Problem statement. Restate all the data word for word and omit the pictures.
Start of Records for the exercise
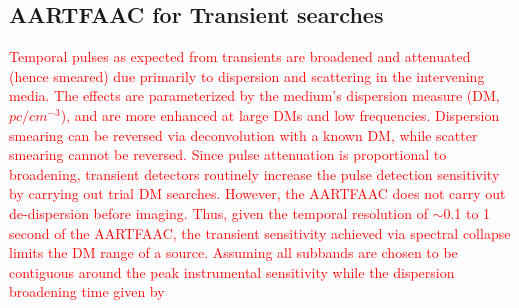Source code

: \documentclass{aa}
\begin{document}
\begin{table}[tbh]

\caption{\label{tab:AARTFAAC_specs}Specifications of contemporary transient
detection instruments. The parameters are estimated at the highest
sensitivity of each instrument, viz, 60 MHz for AARTFAAC, 150 MHz
for the MWA and 74 MHz for the LWA, which observes continuously only
in its 'Narrow' mode.}
\end{table}


\subsection{\label{sub:AARTFAAC-for-Transient}AARTFAAC for Transient searches}

\textcolor{red}{Temporal pulses as expected from transients are broadened
and attenuated (hence smeared) due primarily to dispersion and scattering
in the intervening media. The effects are parameterized by the medium's
dispersion measure (DM, $pc/cm^{-3}$), and are more enhanced at large
DMs and low frequencies. Dispersion smearing can be reversed via deconvolution
with a known DM, while scatter smearing cannot be reversed. Since
pulse attenuation is proportional to broadening, transient detectors
routinely increase the pulse detection sensitivity by carrying out
trial DM searches. However, the AARTFAAC does not carry out de-dispersion
before imaging. Thus, given the temporal resolution of $\sim$0.1
to 1 second of the AARTFAAC, the transient sensitivity achieved via
spectral collapse limits the DM range of a source. Assuming all subbands
are chosen to be contiguous around the peak instrumental sensitivity
while the dispersion broadening time given by}
\end{document}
End of Records for the exercise
Problem solution.
Source code

: \documentclass{aa}
\begin{document}
\begin{table}[tbh]

\caption{\label{tab:AARTFAAC_specs}Specifications of contemporary transient
detection instruments. The parameters are estimated at the highest
sensitivity of each instrument, viz, 60 MHz for AARTFAAC, 150 MHz
for the MWA and 74 MHz for the LWA, which observes continuously only
in its 'Narrow' mode.}
\end{table}


\subsection{\label{sub:AARTFAAC-for-Transient}AARTFAAC for Transient searches}

\textcolor{red}{Temporal pulses as expected from transients are broadened
and attenuated (hence smeared) due primarily to dispersion and scattering
in the intervening media. The effects are parameterized by the medium's
dispersion measure (DM, $pc/cm^{-3}$), and are more enhanced at large
DMs and low frequencies. Dispersion smearing can be reversed via deconvolution
with a known DM, while scatter smearing cannot be reversed. Since
pulse attenuation is proportional to broadening, transient detectors
routinely increase the pulse detection sensitivity by carrying out
trial DM searches. However, the AARTFAAC does not carry out de-dispersion
before imaging. Thus, given the temporal resolution of $\sim$0.1
to 1 second of the AARTFAAC, the transient sensitivity achieved via
spectral collapse limits the DM range of a source. Assuming all subbands
are chosen to be contiguous around the peak instrumental sensitivity
while the dispersion broadening time given by}
\end{document}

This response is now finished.